### TRY IT
The entries below are to be printed again word for word.

(Records contained in a dataset)
- Opening Delimiter -

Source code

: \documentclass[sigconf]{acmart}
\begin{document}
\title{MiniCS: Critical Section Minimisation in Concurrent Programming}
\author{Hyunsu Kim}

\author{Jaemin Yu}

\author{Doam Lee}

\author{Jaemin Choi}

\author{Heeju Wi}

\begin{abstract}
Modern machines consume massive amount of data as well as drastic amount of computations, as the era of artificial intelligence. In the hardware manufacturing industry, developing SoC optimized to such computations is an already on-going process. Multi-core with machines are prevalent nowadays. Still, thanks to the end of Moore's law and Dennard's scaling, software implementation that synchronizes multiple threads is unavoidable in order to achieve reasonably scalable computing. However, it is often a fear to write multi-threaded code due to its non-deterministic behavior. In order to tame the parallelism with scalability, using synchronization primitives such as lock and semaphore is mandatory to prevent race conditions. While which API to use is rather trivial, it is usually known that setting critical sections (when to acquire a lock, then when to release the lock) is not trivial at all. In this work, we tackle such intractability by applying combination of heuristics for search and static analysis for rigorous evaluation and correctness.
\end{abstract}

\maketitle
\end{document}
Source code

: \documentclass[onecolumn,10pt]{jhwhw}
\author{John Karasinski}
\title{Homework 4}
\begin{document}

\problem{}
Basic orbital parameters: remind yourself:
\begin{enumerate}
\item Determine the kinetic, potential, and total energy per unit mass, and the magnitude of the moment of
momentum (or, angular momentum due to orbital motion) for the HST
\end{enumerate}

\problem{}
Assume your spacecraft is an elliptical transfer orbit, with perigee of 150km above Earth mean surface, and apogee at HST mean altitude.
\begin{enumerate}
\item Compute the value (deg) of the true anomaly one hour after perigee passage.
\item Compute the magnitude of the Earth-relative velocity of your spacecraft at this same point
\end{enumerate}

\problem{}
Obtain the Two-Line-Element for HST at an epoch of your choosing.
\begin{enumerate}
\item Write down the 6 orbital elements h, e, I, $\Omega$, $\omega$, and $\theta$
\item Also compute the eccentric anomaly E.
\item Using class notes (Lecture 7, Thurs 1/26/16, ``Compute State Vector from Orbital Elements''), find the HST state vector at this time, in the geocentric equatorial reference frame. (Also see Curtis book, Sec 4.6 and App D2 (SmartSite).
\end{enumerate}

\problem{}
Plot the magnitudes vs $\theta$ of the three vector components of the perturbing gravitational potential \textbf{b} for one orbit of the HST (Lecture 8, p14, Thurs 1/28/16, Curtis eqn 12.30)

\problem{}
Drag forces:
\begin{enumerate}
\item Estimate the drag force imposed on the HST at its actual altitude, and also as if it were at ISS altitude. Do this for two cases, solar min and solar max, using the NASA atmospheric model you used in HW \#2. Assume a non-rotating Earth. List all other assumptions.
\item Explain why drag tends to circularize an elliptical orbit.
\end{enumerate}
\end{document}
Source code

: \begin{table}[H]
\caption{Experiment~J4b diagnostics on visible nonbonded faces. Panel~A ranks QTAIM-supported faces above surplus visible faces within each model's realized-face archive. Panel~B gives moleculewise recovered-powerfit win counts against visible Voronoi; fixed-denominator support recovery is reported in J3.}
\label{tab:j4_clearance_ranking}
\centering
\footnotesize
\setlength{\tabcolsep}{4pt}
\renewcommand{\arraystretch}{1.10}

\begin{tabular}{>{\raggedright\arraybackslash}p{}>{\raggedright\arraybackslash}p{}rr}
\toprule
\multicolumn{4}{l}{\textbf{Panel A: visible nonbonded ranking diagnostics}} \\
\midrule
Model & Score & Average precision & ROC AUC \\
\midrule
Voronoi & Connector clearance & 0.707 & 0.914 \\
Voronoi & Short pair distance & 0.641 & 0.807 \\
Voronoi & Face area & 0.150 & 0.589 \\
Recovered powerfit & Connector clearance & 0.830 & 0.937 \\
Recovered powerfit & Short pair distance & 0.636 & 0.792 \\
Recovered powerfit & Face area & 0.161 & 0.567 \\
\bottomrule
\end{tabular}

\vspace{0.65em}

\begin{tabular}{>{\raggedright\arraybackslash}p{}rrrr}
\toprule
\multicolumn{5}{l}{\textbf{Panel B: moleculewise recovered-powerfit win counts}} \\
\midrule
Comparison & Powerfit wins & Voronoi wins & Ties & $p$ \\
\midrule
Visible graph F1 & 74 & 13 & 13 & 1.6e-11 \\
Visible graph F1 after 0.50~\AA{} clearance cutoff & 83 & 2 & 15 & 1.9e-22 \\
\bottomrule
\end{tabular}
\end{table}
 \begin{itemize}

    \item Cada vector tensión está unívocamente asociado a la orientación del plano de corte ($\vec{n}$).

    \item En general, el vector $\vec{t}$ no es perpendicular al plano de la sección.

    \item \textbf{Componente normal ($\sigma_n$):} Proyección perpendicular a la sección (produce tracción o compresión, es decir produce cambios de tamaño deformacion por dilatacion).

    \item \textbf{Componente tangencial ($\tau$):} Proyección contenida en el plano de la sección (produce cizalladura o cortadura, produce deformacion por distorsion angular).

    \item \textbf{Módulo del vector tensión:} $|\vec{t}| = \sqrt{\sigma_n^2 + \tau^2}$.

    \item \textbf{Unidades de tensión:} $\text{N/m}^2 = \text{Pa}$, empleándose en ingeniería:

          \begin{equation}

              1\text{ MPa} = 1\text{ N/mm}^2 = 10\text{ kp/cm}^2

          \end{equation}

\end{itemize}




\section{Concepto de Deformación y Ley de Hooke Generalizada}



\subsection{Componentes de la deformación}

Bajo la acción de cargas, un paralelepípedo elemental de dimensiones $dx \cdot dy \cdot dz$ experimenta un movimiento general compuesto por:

- Closing Delimiter -

### EXPECTED ANSWER
Source code

: \documentclass[sigconf]{acmart}
\begin{document}
\title{MiniCS: Critical Section Minimisation in Concurrent Programming}
\author{Hyunsu Kim}

\author{Jaemin Yu}

\author{Doam Lee}

\author{Jaemin Choi}

\author{Heeju Wi}

\begin{abstract}
Modern machines consume massive amount of data as well as drastic amount of computations, as the era of artificial intelligence. In the hardware manufacturing industry, developing SoC optimized to such computations is an already on-going process. Multi-core with machines are prevalent nowadays. Still, thanks to the end of Moore's law and Dennard's scaling, software implementation that synchronizes multiple threads is unavoidable in order to achieve reasonably scalable computing. However, it is often a fear to write multi-threaded code due to its non-deterministic behavior. In order to tame the parallelism with scalability, using synchronization primitives such as lock and semaphore is mandatory to prevent race conditions. While which API to use is rather trivial, it is usually known that setting critical sections (when to acquire a lock, then when to release the lock) is not trivial at all. In this work, we tackle such intractability by applying combination of heuristics for search and static analysis for rigorous evaluation and correctness.
\end{abstract}

\maketitle
\end{document}
Source code

: \documentclass[onecolumn,10pt]{jhwhw}
\author{John Karasinski}
\title{Homework 4}
\begin{document}

\problem{}
Basic orbital parameters: remind yourself:
\begin{enumerate}
\item Determine the kinetic, potential, and total energy per unit mass, and the magnitude of the moment of
momentum (or, angular momentum due to orbital motion) for the HST
\end{enumerate}

\problem{}
Assume your spacecraft is an elliptical transfer orbit, with perigee of 150km above Earth mean surface, and apogee at HST mean altitude.
\begin{enumerate}
\item Compute the value (deg) of the true anomaly one hour after perigee passage.
\item Compute the magnitude of the Earth-relative velocity of your spacecraft at this same point
\end{enumerate}

\problem{}
Obtain the Two-Line-Element for HST at an epoch of your choosing.
\begin{enumerate}
\item Write down the 6 orbital elements h, e, I, $\Omega$, $\omega$, and $\theta$
\item Also compute the eccentric anomaly E.
\item Using class notes (Lecture 7, Thurs 1/26/16, ``Compute State Vector from Orbital Elements''), find the HST state vector at this time, in the geocentric equatorial reference frame. (Also see Curtis book, Sec 4.6 and App D2 (SmartSite).
\end{enumerate}

\problem{}
Plot the magnitudes vs $\theta$ of the three vector components of the perturbing gravitational potential \textbf{b} for one orbit of the HST (Lecture 8, p14, Thurs 1/28/16, Curtis eqn 12.30)

\problem{}
Drag forces:
\begin{enumerate}
\item Estimate the drag force imposed on the HST at its actual altitude, and also as if it were at ISS altitude. Do this for two cases, solar min and solar max, using the NASA atmospheric model you used in HW \#2. Assume a non-rotating Earth. List all other assumptions.
\item Explain why drag tends to circularize an elliptical orbit.
\end{enumerate}
\end{document}
Source code

: \begin{table}[H]
\caption{Experiment~J4b diagnostics on visible nonbonded faces. Panel~A ranks QTAIM-supported faces above surplus visible faces within each model's realized-face archive. Panel~B gives moleculewise recovered-powerfit win counts against visible Voronoi; fixed-denominator support recovery is reported in J3.}
\label{tab:j4_clearance_ranking}
\centering
\footnotesize
\setlength{\tabcolsep}{4pt}
\renewcommand{\arraystretch}{1.10}

\begin{tabular}{>{\raggedright\arraybackslash}p{}>{\raggedright\arraybackslash}p{}rr}
\toprule
\multicolumn{4}{l}{\textbf{Panel A: visible nonbonded ranking diagnostics}} \\
\midrule
Model & Score & Average precision & ROC AUC \\
\midrule
Voronoi & Connector clearance & 0.707 & 0.914 \\
Voronoi & Short pair distance & 0.641 & 0.807 \\
Voronoi & Face area & 0.150 & 0.589 \\
Recovered powerfit & Connector clearance & 0.830 & 0.937 \\
Recovered powerfit & Short pair distance & 0.636 & 0.792 \\
Recovered powerfit & Face area & 0.161 & 0.567 \\
\bottomrule
\end{tabular}

\vspace{0.65em}

\begin{tabular}{>{\raggedright\arraybackslash}p{}rrrr}
\toprule
\multicolumn{5}{l}{\textbf{Panel B: moleculewise recovered-powerfit win counts}} \\
\midrule
Comparison & Powerfit wins & Voronoi wins & Ties & $p$ \\
\midrule
Visible graph F1 & 74 & 13 & 13 & 1.6e-11 \\
Visible graph F1 after 0.50~\AA{} clearance cutoff & 83 & 2 & 15 & 1.9e-22 \\
\bottomrule
\end{tabular}
\end{table}
 \begin{itemize}

    \item Cada vector tensión está unívocamente asociado a la orientación del plano de corte ($\vec{n}$).

    \item En general, el vector $\vec{t}$ no es perpendicular al plano de la sección.

    \item \textbf{Componente normal ($\sigma_n$):} Proyección perpendicular a la sección (produce tracción o compresión, es decir produce cambios de tamaño deformacion por dilatacion).

    \item \textbf{Componente tangencial ($\tau$):} Proyección contenida en el plano de la sección (produce cizalladura o cortadura, produce deformacion por distorsion angular).

    \item \textbf{Módulo del vector tensión:} $|\vec{t}| = \sqrt{\sigma_n^2 + \tau^2}$.

    \item \textbf{Unidades de tensión:} $\text{N/m}^2 = \text{Pa}$, empleándose en ingeniería:

          \begin{equation}

              1\text{ MPa} = 1\text{ N/mm}^2 = 10\text{ kp/cm}^2

          \end{equation}

\end{itemize}




\section{Concepto de Deformación y Ley de Hooke Generalizada}



\subsection{Componentes de la deformación}

Bajo la acción de cargas, un paralelepípedo elemental de dimensiones $dx \cdot dy \cdot dz$ experimenta un movimiento general compuesto por:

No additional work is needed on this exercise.